“Centinelas de Oración”

Isaías 62:1: “Por amor a Sión no guardaré silencio, por amor a Jerusalén no desmayaré,
hasta que su justicia resplandezca como la aurora, y como antorcha encendida su salvación.”

Mientras se mantenga la llama de la oración e intercesión de la Iglesia para un país, tenemos esperanza de avivamiento. Hoy más que nunca debemos responder con oración a todas las cosas que no entendamos, la oración se lleva los afanes, las dudas, la incredulidad y nos ministra fe. Siempre que haya gente orando la salvación va a estar alumbrando en este país, pues el motor de la salvación es la oración. Dios nos ha dado visión de nación, por lo que nuestras oraciones no pueden ser egoístas, sino conforme a esa misma visión, como para abarcar a toda la nación.

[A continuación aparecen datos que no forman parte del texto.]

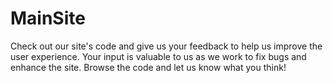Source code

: # MainSite
Check out our site's code and give us your feedback to help us improve the user experience. Your input is valuable to us as we work to fix bugs and enhance the site. Browse the code and let us know what you think!
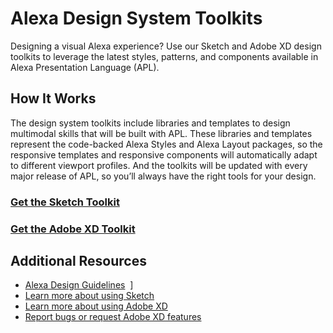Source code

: # Alexa Design System Toolkits
Designing a visual Alexa experience? Use our Sketch and Adobe XD design toolkits to leverage the latest styles, patterns, and components available in Alexa Presentation Language (APL).

## How It Works

The design system toolkits include libraries and templates to design multimodal skills that will be built with APL. These libraries and templates represent the code-backed Alexa Styles and Alexa Layout packages, so the responsive templates and responsive components will automatically adapt to different viewport profiles. And the toolkits will be updated with every major release of APL, so you’ll always have the right tools for your design.

### [Get the Sketch Toolkit](https://github.com/alexa/alexa-cookbook/tree/master/tools/APL%20Design%20Toolkit/Sketch)

### [Get the Adobe XD Toolkit](https://github.com/alexa/alexa-cookbook/tree/master/tools/APL%20Design%20Toolkit/Adobe%20Xd)

## Additional Resources
* [Alexa Design Guidelines](https://developer.amazon.com/docs/alexa-design/get-started.html)  ]
* [Learn more about using Sketch](https://www.sketch.com/docs/)
* [Learn more about using Adobe XD](https://letsxd.com)
* [Report bugs or request Adobe XD features](https://adobexd.uservoice.com)
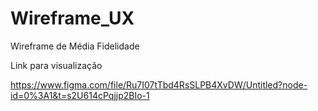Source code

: # Wireframe_UX

Wireframe de Média Fidelidade

Link para visualização

https://www.figma.com/file/Ru7I07tTbd4RsSLPB4XvDW/Untitled?node-id=0%3A1&t=s2U614cPqjjp2BIo-1

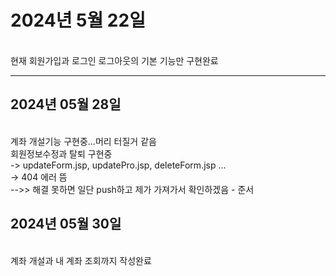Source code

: <h1>2024년 5월 22일</h1><br>
현재 회원가입과 로그인 로그아웃의 기본 기능만 구현완료
<hr>
<h2>2024년 05월 28일</h2><br>
계좌 개설기능 구현중...머리 터질거 같음<br>
회원정보수정과 탈퇴 구현중<br>
-> updateForm.jsp, updatePro.jsp, deleteForm.jsp ...<br>
-> 404 에러 뜸<br>
  -->> 해결 못하면 일단 push하고 제가 가져가서 확인하겠음 - 준서<br>
<h2>2024년 05월 30일</h2><br>
계좌 개설과 내 계좌 조회까지 작성완료
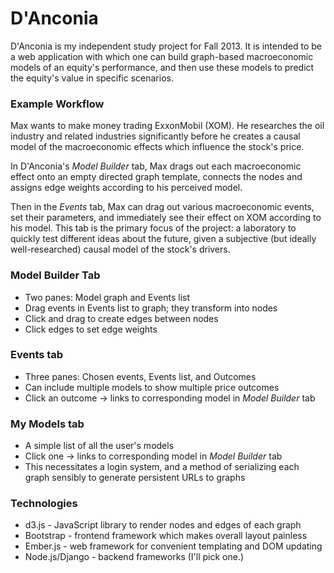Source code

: D'Anconia
=========

D'Anconia is my independent study project for Fall 2013. It is intended to be a web application with which one can build graph-based macroeconomic models of an equity's performance, and then use these models to predict the equity's value in specific scenarios.

### Example Workflow
Max wants to make money trading ExxonMobil (XOM). He researches the oil industry and related industries significantly before he creates a causal model of the macroeconomic effects which influence the stock's price.

In D'Anconia's *Model Builder* tab, Max drags out each macroeconomic effect onto an empty directed graph template, connects the nodes and assigns edge weights according to his perceived model.

Then in the *Events* tab, Max can drag out various macroeconomic events, set their parameters, and immediately see their effect on XOM according to his model. This tab is the primary focus of the project: a laboratory to quickly test different ideas about the future, given a subjective (but ideally well-researched) causal model of the stock's drivers.

### Model Builder Tab
  - Two panes:  Model graph and Events list
  - Drag events in Events list to graph; they transform into nodes
  - Click and drag to create edges between nodes
  - Click edges to set edge weights

### Events tab
  - Three panes:  Chosen events, Events list, and Outcomes
  - Can include multiple models to show multiple price outcomes
  - Click an outcome -> links to corresponding model in *Model Builder* tab

### My Models tab
  - A simple list of all the user's models
  - Click one -> links to corresponding model in *Model Builder* tab
  - This necessitates a login system, and a method of serializing each graph sensibly to generate persistent URLs to graphs

### Technologies
  - d3.js - JavaScript library to render nodes and edges of each graph
  - Bootstrap - frontend framework which makes overall layout painless
  - Ember.js - web framework for convenient templating and DOM updating
  - Node.js/Django - backend frameworks (I'll pick one.)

Isaías 62:4: Ya no te llamarán «Abandonada», ni a tu tierra la llamarán «Desolada», sino que serás llamada «Mi deleite»; tu tierra se llamará «Mi esposa»; porque el Señor se deleitará en ti, y tu tierra tendrá esposo.

De los intercesores depende la salvación de una nación entera, porque se trata de que todos vean a Dios y conozcan su rectitud. No nos vamos a quedar con el nombre o la etiqueta que nos han puesto las circunstancias, pues mientras que los intercesores se mantengan de pie, Dios nos dará un nuevo nombre.

Isaías 62:6-7: “Jerusalén, sobre tus muros he puesto centinelas que nunca callarán, ni de día ni de noche. Ustedes, los que invocan al Señor, no se den descanso; ni tampoco lo dejen descansar, hasta que establezca a Jerusalén y la convierta en la alabanza de la tierra”.

En este pasaje vemos cómo Dios construye muros alrededor de su pueblo para resguardarlo, pero por encima de esos muros, Él ponía a gente determinada y vigilante, para elevarlos a un nivel mayor de visión.

Ellos tenían funciones y características, en primer lugar, cuidaban y vigilaban todo lo que salía y lo que entraba, segundo, como podían ver tanto el panorama interno como el externo, sabían qué podía entrar y qué no, aprobaban o reprobaban lo que entraba y salía de la ciudad. Tercero, advertían del mal que venía en contra de la ciudad. En cuarto lugar, tenían la mejor visión sobre todo el territorio. Quinto, tenían una alta capacidad de resistencia y perseverancia. Sexto, cuando otros se rendían, ellos a penas estaban calentando sus motores y por último tenían una voz que no se apagaban.

Cuando oramos tenemos el poder en nuestros labios para aprobar cosas, pero también para prohibir otras, la intercesión tiene el poder de abrir o cerrar las puertas sobre un territorio. El que ora sabe por dónde viene el enemigo; los centinelas eran los encargados de preservar el Pueblo de Dios que habitaba dentro de la ciudad y avisarle de que cosas debía estar apercibido. No podemos estar dormidos, tenemos que estar atentos a lo que nuestros centinelas nos están diciendo. Un intercesor sabe que tiene en su boca el mensaje de Dios, y no lo esconde ni lo calla, sino que lo anuncia hasta que lo ve cumplido.